Six days later than what? If you look at the Gospel of Matthew, a lot of things happened in the day that immediately precedes this statement. The lectionary puts in an introduction that wants us to focus on the very first part of that passage, which is the confession of Peter: “You are the Messiah, the Son of the living God.” But there is a lot between that statement and when the Gospel says “Six days later.” Jesus began to show his disciples that he must go to Jerusalem and undergo great suffering … and this same Peter takes Jesus to the side and starts to lecture him that he should be a little more upbeat and appropriate—and what did Jesus say?  “Get behind me, Satan!” And what he said to his disciples was:

“If any want to become my followers, let them deny themselves, take up their cross and follow me. For those who want to save their life will lose it, and those who lose their life for my sake will find it.”

So that is the context when the Gospel says “Six days later, Jesus took Peter and James and John his brother and led them up a high mountain by themselves.”

This is the story of the Transfiguration, and it can’t be separated from Jesus’ journey to the cross, of how he would be betrayed, of how religious and government people would be threatened by his witness and kill him.

They went up on the mountain and they saw the glory of God. And in it they saw Jesus’ face shining in the glory of God.  It makes no sense of course as a simple image. Any movie maker can do shiny. shiny-001 shiny-002And all that shines and glitters in this world contributes nothing to the goodness or salvation of this world or to our knowing about God. But in this context, Moses and Elijah appear. The two key prophets of Israel, who brought truth to God’s people. Our lesson from Exodus tells us about Moses. He went up on the mountain with his assistant Joshua. And for six days—notice that, SIX DAYS—they were on the mountain, covered by a cloud and the Glory of God appeared on them like a devouring fire.

The truth and holiness of God is not so much shiny as terrifying; overwhelming; purer than our impurity can handle.  This passage doesn’t mention what happens down the hill at the same time—the Israelites get nervous and scared, and while Moses is on the mountain getting the law directly from the all-holy, all-pure and all-wise God, they are leaning on Aaron the priest to make an idol for them, made from all their shiny jewelry, to assuage their fear by worshiping the graven image.

And Jesus is on the mountaintop with the two prophets most known for opposing and defeating idolatry, the three sages speaking, here in this context when Jesus and all his followers knew he was on his way to Jerusalem. And this same Peter guy, he sees it, and he volunteers to step in and do something.

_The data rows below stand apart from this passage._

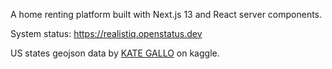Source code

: A home renting platform built with Next.js 13 and React server components.

System status: https://realistiq.openstatus.dev

US states geojson data by [KATE GALLO](https://www.kaggle.com/datasets/pompelmo/usa-states-geojson) on kaggle.
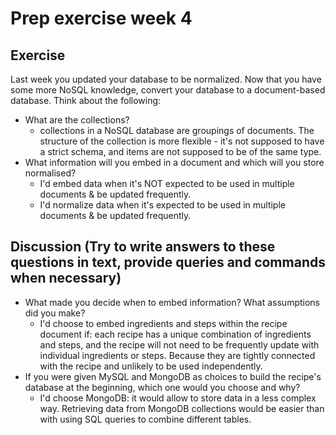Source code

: # Prep exercise week 4


## Exercise

Last week you updated your database to be normalized. Now that you have some more NoSQL knowledge, convert your database
to a document-based database. Think about the following:

- What are the collections?
  - collections in a NoSQL database are groupings of documents. The structure of the collection is more flexible - it's not supposed to have a strict schema, and items are not supposed to be of the same type.  
- What information will you embed in a document and which will you store normalised?
  - I'd embed data when it's NOT expected to be used in multiple documents & be updated frequently.
  - I'd normalize data when it's expected to be used in multiple documents & be updated frequently.

## Discussion (Try to write answers to these questions in text, provide queries and commands when necessary)

- What made you decide when to embed information? What assumptions did you make?
  - I'd choose to embed ingredients and steps within the recipe document if: each recipe has a unique combination of ingredients and steps, and the recipe will not need to be frequently update with individual ingredients or steps. Because they are tightly connected with the recipe and unlikely to be used independently.
- If you were given MySQL and MongoDB as choices to build the recipe's database at the beginning, which one would you
  choose and why?
  - I'd choose MongoDB: it would allow to store data in a less complex way. Retrieving data from MongoDB collections would be easier than with using SQL queries to combine different tables.  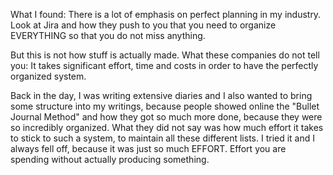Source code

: What I found: There is a lot of emphasis on perfect planning in my industry. Look at Jira and how they push to you that you need to organize EVERYTHING so that you do not miss anything. 

But this is not how stuff is actually made. What these companies do not tell you: It takes significant effort, time and costs in order to have the perfectly organized system.

Back in the day, I was writing extensive diaries and I also wanted to bring some structure into my writings, because people showed online the "Bullet Journal Method" and how they got so much more done, because they were so incredibly organized. What they did not say was how much effort it takes to stick to such a system, to maintain all these different lists. I tried it and I always fell off, because it was just so much EFFORT. Effort you are spending without actually producing something.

I love Peter. His responses are so real, even when he’s doing the wrong thing, you know in your heart that his goof-ups resemble our own.  He says, “Lord, it is good for us to be here, if you wish I will make three dwellings here, one for you, one for Moses, and one for Elijah.” That’s not necessarily a goof-up. To dwell with the three prophets, to wait in the presence of the glory of God. Really, what aspiration could be better? There is no rebuke of Peter.

However, while Peter is still speaking a cloud comes down—just like the cloud that covered Moses and Joshua for those six days. Peter, James and John heard the voice and they hit the deck. This was the real deal. What did the voice say? “This is my beloved son—LISTEN TO HIM.” Listen to him. The whole scene clears, and that is what they are left with: “my beloved son, Listen to him.” “For those who want to save their life will lose it, and those who lose their life for my sake will find it.”

Jesus told the disciples to say nothing, because the image makes no sense until it is lived out through Jesus’ crucifixion and resurrection. People are apt to confuse God’s glory with shininess, or the messiah with success, or the prophets with some sort of memorial. We do that. But for Peter and James and John, this was real, and it wasn’t about shininess, it was about Jesus and the journey they were taking with him.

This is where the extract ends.